• Saved entries:

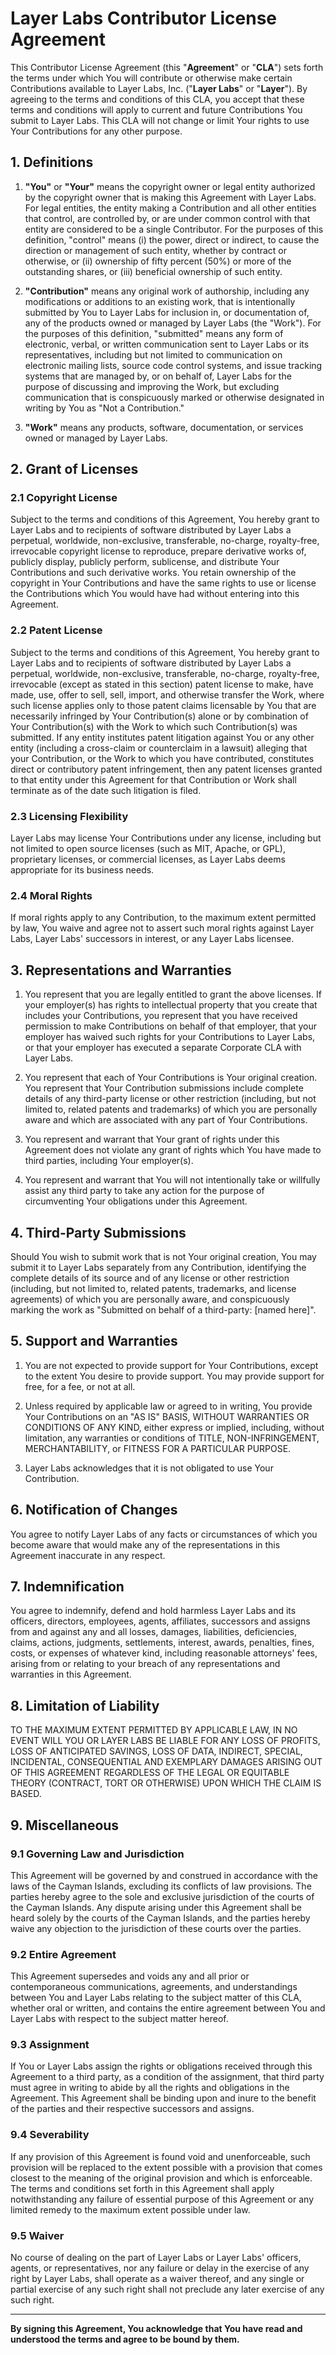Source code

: # Layer Labs Contributor License Agreement

This Contributor License Agreement (this "**Agreement**" or "**CLA**") sets forth the terms under which You will contribute or otherwise make certain Contributions available to Layer Labs, Inc. ("**Layer Labs**" or "**Layer**"). By agreeing to the terms and conditions of this CLA, you accept that these terms and conditions will apply to current and future Contributions You submit to Layer Labs. This CLA will not change or limit Your rights to use Your Contributions for any other purpose.

## 1. Definitions

1. **"You"** or **"Your"** means the copyright owner or legal entity authorized by the copyright owner that is making this Agreement with Layer Labs. For legal entities, the entity making a Contribution and all other entities that control, are controlled by, or are under common control with that entity are considered to be a single Contributor. For the purposes of this definition, "control" means (i) the power, direct or indirect, to cause the direction or management of such entity, whether by contract or otherwise, or (ii) ownership of fifty percent (50%) or more of the outstanding shares, or (iii) beneficial ownership of such entity.

2. **"Contribution"** means any original work of authorship, including any modifications or additions to an existing work, that is intentionally submitted by You to Layer Labs for inclusion in, or documentation of, any of the products owned or managed by Layer Labs (the "Work"). For the purposes of this definition, "submitted" means any form of electronic, verbal, or written communication sent to Layer Labs or its representatives, including but not limited to communication on electronic mailing lists, source code control systems, and issue tracking systems that are managed by, or on behalf of, Layer Labs for the purpose of discussing and improving the Work, but excluding communication that is conspicuously marked or otherwise designated in writing by You as "Not a Contribution."

3. **"Work"** means any products, software, documentation, or services owned or managed by Layer Labs.

## 2. Grant of Licenses

### 2.1 Copyright License
Subject to the terms and conditions of this Agreement, You hereby grant to Layer Labs and to recipients of software distributed by Layer Labs a perpetual, worldwide, non-exclusive, transferable, no-charge, royalty-free, irrevocable copyright license to reproduce, prepare derivative works of, publicly display, publicly perform, sublicense, and distribute Your Contributions and such derivative works. You retain ownership of the copyright in Your Contributions and have the same rights to use or license the Contributions which You would have had without entering into this Agreement.

### 2.2 Patent License
Subject to the terms and conditions of this Agreement, You hereby grant to Layer Labs and to recipients of software distributed by Layer Labs a perpetual, worldwide, non-exclusive, transferable, no-charge, royalty-free, irrevocable (except as stated in this section) patent license to make, have made, use, offer to sell, sell, import, and otherwise transfer the Work, where such license applies only to those patent claims licensable by You that are necessarily infringed by Your Contribution(s) alone or by combination of Your Contribution(s) with the Work to which such Contribution(s) was submitted. If any entity institutes patent litigation against You or any other entity (including a cross-claim or counterclaim in a lawsuit) alleging that your Contribution, or the Work to which you have contributed, constitutes direct or contributory patent infringement, then any patent licenses granted to that entity under this Agreement for that Contribution or Work shall terminate as of the date such litigation is filed.

### 2.3 Licensing Flexibility
Layer Labs may license Your Contributions under any license, including but not limited to open source licenses (such as MIT, Apache, or GPL), proprietary licenses, or commercial licenses, as Layer Labs deems appropriate for its business needs.

### 2.4 Moral Rights
If moral rights apply to any Contribution, to the maximum extent permitted by law, You waive and agree not to assert such moral rights against Layer Labs, Layer Labs' successors in interest, or any Layer Labs licensee.

## 3. Representations and Warranties

1. You represent that you are legally entitled to grant the above licenses. If your employer(s) has rights to intellectual property that you create that includes your Contributions, you represent that you have received permission to make Contributions on behalf of that employer, that your employer has waived such rights for your Contributions to Layer Labs, or that your employer has executed a separate Corporate CLA with Layer Labs.

2. You represent that each of Your Contributions is Your original creation. You represent that Your Contribution submissions include complete details of any third-party license or other restriction (including, but not limited to, related patents and trademarks) of which you are personally aware and which are associated with any part of Your Contributions.

3. You represent and warrant that Your grant of rights under this Agreement does not violate any grant of rights which You have made to third parties, including Your employer(s).

4. You represent and warrant that You will not intentionally take or willfully assist any third party to take any action for the purpose of circumventing Your obligations under this Agreement.

## 4. Third-Party Submissions

Should You wish to submit work that is not Your original creation, You may submit it to Layer Labs separately from any Contribution, identifying the complete details of its source and of any license or other restriction (including, but not limited to, related patents, trademarks, and license agreements) of which you are personally aware, and conspicuously marking the work as "Submitted on behalf of a third-party: [named here]".

## 5. Support and Warranties

1. You are not expected to provide support for Your Contributions, except to the extent You desire to provide support. You may provide support for free, for a fee, or not at all.

2. Unless required by applicable law or agreed to in writing, You provide Your Contributions on an "AS IS" BASIS, WITHOUT WARRANTIES OR CONDITIONS OF ANY KIND, either express or implied, including, without limitation, any warranties or conditions of TITLE, NON-INFRINGEMENT, MERCHANTABILITY, or FITNESS FOR A PARTICULAR PURPOSE.

3. Layer Labs acknowledges that it is not obligated to use Your Contribution.

## 6. Notification of Changes

You agree to notify Layer Labs of any facts or circumstances of which you become aware that would make any of the representations in this Agreement inaccurate in any respect.

## 7. Indemnification

You agree to indemnify, defend and hold harmless Layer Labs and its officers, directors, employees, agents, affiliates, successors and assigns from and against any and all losses, damages, liabilities, deficiencies, claims, actions, judgments, settlements, interest, awards, penalties, fines, costs, or expenses of whatever kind, including reasonable attorneys' fees, arising from or relating to your breach of any representations and warranties in this Agreement.

## 8. Limitation of Liability

TO THE MAXIMUM EXTENT PERMITTED BY APPLICABLE LAW, IN NO EVENT WILL YOU OR LAYER LABS BE LIABLE FOR ANY LOSS OF PROFITS, LOSS OF ANTICIPATED SAVINGS, LOSS OF DATA, INDIRECT, SPECIAL, INCIDENTAL, CONSEQUENTIAL AND EXEMPLARY DAMAGES ARISING OUT OF THIS AGREEMENT REGARDLESS OF THE LEGAL OR EQUITABLE THEORY (CONTRACT, TORT OR OTHERWISE) UPON WHICH THE CLAIM IS BASED.

## 9. Miscellaneous

### 9.1 Governing Law and Jurisdiction
This Agreement will be governed by and construed in accordance with the laws of the Cayman Islands, excluding its conflicts of law provisions. The parties hereby agree to the sole and exclusive jurisdiction of the courts of the Cayman Islands. Any dispute arising under this Agreement shall be heard solely by the courts of the Cayman Islands, and the parties hereby waive any objection to the jurisdiction of these courts over the parties.

### 9.2 Entire Agreement
This Agreement supersedes and voids any and all prior or contemporaneous communications, agreements, and understandings between You and Layer Labs relating to the subject matter of this CLA, whether oral or written, and contains the entire agreement between You and Layer Labs with respect to the subject matter hereof.

### 9.3 Assignment
If You or Layer Labs assign the rights or obligations received through this Agreement to a third party, as a condition of the assignment, that third party must agree in writing to abide by all the rights and obligations in the Agreement. This Agreement shall be binding upon and inure to the benefit of the parties and their respective successors and assigns.

### 9.4 Severability
If any provision of this Agreement is found void and unenforceable, such provision will be replaced to the extent possible with a provision that comes closest to the meaning of the original provision and which is enforceable. The terms and conditions set forth in this Agreement shall apply notwithstanding any failure of essential purpose of this Agreement or any limited remedy to the maximum extent possible under law.

### 9.5 Waiver
No course of dealing on the part of Layer Labs or Layer Labs' officers, agents, or representatives, nor any failure or delay in the exercise of any right by Layer Labs, shall operate as a waiver thereof, and any single or partial exercise of any such right shall not preclude any later exercise of any such right.

---

**By signing this Agreement, You acknowledge that You have read and understood the terms and agree to be bound by them.**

• Task objective:
Only the text of the records above is to be reproduced, exactly as given; the pictures are dropped.

• Answer to this task:
Source code

: # Layer Labs Contributor License Agreement

This Contributor License Agreement (this "**Agreement**" or "**CLA**") sets forth the terms under which You will contribute or otherwise make certain Contributions available to Layer Labs, Inc. ("**Layer Labs**" or "**Layer**"). By agreeing to the terms and conditions of this CLA, you accept that these terms and conditions will apply to current and future Contributions You submit to Layer Labs. This CLA will not change or limit Your rights to use Your Contributions for any other purpose.

## 1. Definitions

1. **"You"** or **"Your"** means the copyright owner or legal entity authorized by the copyright owner that is making this Agreement with Layer Labs. For legal entities, the entity making a Contribution and all other entities that control, are controlled by, or are under common control with that entity are considered to be a single Contributor. For the purposes of this definition, "control" means (i) the power, direct or indirect, to cause the direction or management of such entity, whether by contract or otherwise, or (ii) ownership of fifty percent (50%) or more of the outstanding shares, or (iii) beneficial ownership of such entity.

2. **"Contribution"** means any original work of authorship, including any modifications or additions to an existing work, that is intentionally submitted by You to Layer Labs for inclusion in, or documentation of, any of the products owned or managed by Layer Labs (the "Work"). For the purposes of this definition, "submitted" means any form of electronic, verbal, or written communication sent to Layer Labs or its representatives, including but not limited to communication on electronic mailing lists, source code control systems, and issue tracking systems that are managed by, or on behalf of, Layer Labs for the purpose of discussing and improving the Work, but excluding communication that is conspicuously marked or otherwise designated in writing by You as "Not a Contribution."

3. **"Work"** means any products, software, documentation, or services owned or managed by Layer Labs.

## 2. Grant of Licenses

### 2.1 Copyright License
Subject to the terms and conditions of this Agreement, You hereby grant to Layer Labs and to recipients of software distributed by Layer Labs a perpetual, worldwide, non-exclusive, transferable, no-charge, royalty-free, irrevocable copyright license to reproduce, prepare derivative works of, publicly display, publicly perform, sublicense, and distribute Your Contributions and such derivative works. You retain ownership of the copyright in Your Contributions and have the same rights to use or license the Contributions which You would have had without entering into this Agreement.

### 2.2 Patent License
Subject to the terms and conditions of this Agreement, You hereby grant to Layer Labs and to recipients of software distributed by Layer Labs a perpetual, worldwide, non-exclusive, transferable, no-charge, royalty-free, irrevocable (except as stated in this section) patent license to make, have made, use, offer to sell, sell, import, and otherwise transfer the Work, where such license applies only to those patent claims licensable by You that are necessarily infringed by Your Contribution(s) alone or by combination of Your Contribution(s) with the Work to which such Contribution(s) was submitted. If any entity institutes patent litigation against You or any other entity (including a cross-claim or counterclaim in a lawsuit) alleging that your Contribution, or the Work to which you have contributed, constitutes direct or contributory patent infringement, then any patent licenses granted to that entity under this Agreement for that Contribution or Work shall terminate as of the date such litigation is filed.

### 2.3 Licensing Flexibility
Layer Labs may license Your Contributions under any license, including but not limited to open source licenses (such as MIT, Apache, or GPL), proprietary licenses, or commercial licenses, as Layer Labs deems appropriate for its business needs.

### 2.4 Moral Rights
If moral rights apply to any Contribution, to the maximum extent permitted by law, You waive and agree not to assert such moral rights against Layer Labs, Layer Labs' successors in interest, or any Layer Labs licensee.

## 3. Representations and Warranties

1. You represent that you are legally entitled to grant the above licenses. If your employer(s) has rights to intellectual property that you create that includes your Contributions, you represent that you have received permission to make Contributions on behalf of that employer, that your employer has waived such rights for your Contributions to Layer Labs, or that your employer has executed a separate Corporate CLA with Layer Labs.

2. You represent that each of Your Contributions is Your original creation. You represent that Your Contribution submissions include complete details of any third-party license or other restriction (including, but not limited to, related patents and trademarks) of which you are personally aware and which are associated with any part of Your Contributions.

3. You represent and warrant that Your grant of rights under this Agreement does not violate any grant of rights which You have made to third parties, including Your employer(s).

4. You represent and warrant that You will not intentionally take or willfully assist any third party to take any action for the purpose of circumventing Your obligations under this Agreement.

## 4. Third-Party Submissions

Should You wish to submit work that is not Your original creation, You may submit it to Layer Labs separately from any Contribution, identifying the complete details of its source and of any license or other restriction (including, but not limited to, related patents, trademarks, and license agreements) of which you are personally aware, and conspicuously marking the work as "Submitted on behalf of a third-party: [named here]".

## 5. Support and Warranties

1. You are not expected to provide support for Your Contributions, except to the extent You desire to provide support. You may provide support for free, for a fee, or not at all.

2. Unless required by applicable law or agreed to in writing, You provide Your Contributions on an "AS IS" BASIS, WITHOUT WARRANTIES OR CONDITIONS OF ANY KIND, either express or implied, including, without limitation, any warranties or conditions of TITLE, NON-INFRINGEMENT, MERCHANTABILITY, or FITNESS FOR A PARTICULAR PURPOSE.

3. Layer Labs acknowledges that it is not obligated to use Your Contribution.

## 6. Notification of Changes

You agree to notify Layer Labs of any facts or circumstances of which you become aware that would make any of the representations in this Agreement inaccurate in any respect.

## 7. Indemnification

You agree to indemnify, defend and hold harmless Layer Labs and its officers, directors, employees, agents, affiliates, successors and assigns from and against any and all losses, damages, liabilities, deficiencies, claims, actions, judgments, settlements, interest, awards, penalties, fines, costs, or expenses of whatever kind, including reasonable attorneys' fees, arising from or relating to your breach of any representations and warranties in this Agreement.

## 8. Limitation of Liability

TO THE MAXIMUM EXTENT PERMITTED BY APPLICABLE LAW, IN NO EVENT WILL YOU OR LAYER LABS BE LIABLE FOR ANY LOSS OF PROFITS, LOSS OF ANTICIPATED SAVINGS, LOSS OF DATA, INDIRECT, SPECIAL, INCIDENTAL, CONSEQUENTIAL AND EXEMPLARY DAMAGES ARISING OUT OF THIS AGREEMENT REGARDLESS OF THE LEGAL OR EQUITABLE THEORY (CONTRACT, TORT OR OTHERWISE) UPON WHICH THE CLAIM IS BASED.

## 9. Miscellaneous

### 9.1 Governing Law and Jurisdiction
This Agreement will be governed by and construed in accordance with the laws of the Cayman Islands, excluding its conflicts of law provisions. The parties hereby agree to the sole and exclusive jurisdiction of the courts of the Cayman Islands. Any dispute arising under this Agreement shall be heard solely by the courts of the Cayman Islands, and the parties hereby waive any objection to the jurisdiction of these courts over the parties.

### 9.2 Entire Agreement
This Agreement supersedes and voids any and all prior or contemporaneous communications, agreements, and understandings between You and Layer Labs relating to the subject matter of this CLA, whether oral or written, and contains the entire agreement between You and Layer Labs with respect to the subject matter hereof.

### 9.3 Assignment
If You or Layer Labs assign the rights or obligations received through this Agreement to a third party, as a condition of the assignment, that third party must agree in writing to abide by all the rights and obligations in the Agreement. This Agreement shall be binding upon and inure to the benefit of the parties and their respective successors and assigns.

### 9.4 Severability
If any provision of this Agreement is found void and unenforceable, such provision will be replaced to the extent possible with a provision that comes closest to the meaning of the original provision and which is enforceable. The terms and conditions set forth in this Agreement shall apply notwithstanding any failure of essential purpose of this Agreement or any limited remedy to the maximum extent possible under law.

### 9.5 Waiver
No course of dealing on the part of Layer Labs or Layer Labs' officers, agents, or representatives, nor any failure or delay in the exercise of any right by Layer Labs, shall operate as a waiver thereof, and any single or partial exercise of any such right shall not preclude any later exercise of any such right.

---

**By signing this Agreement, You acknowledge that You have read and understood the terms and agree to be bound by them.**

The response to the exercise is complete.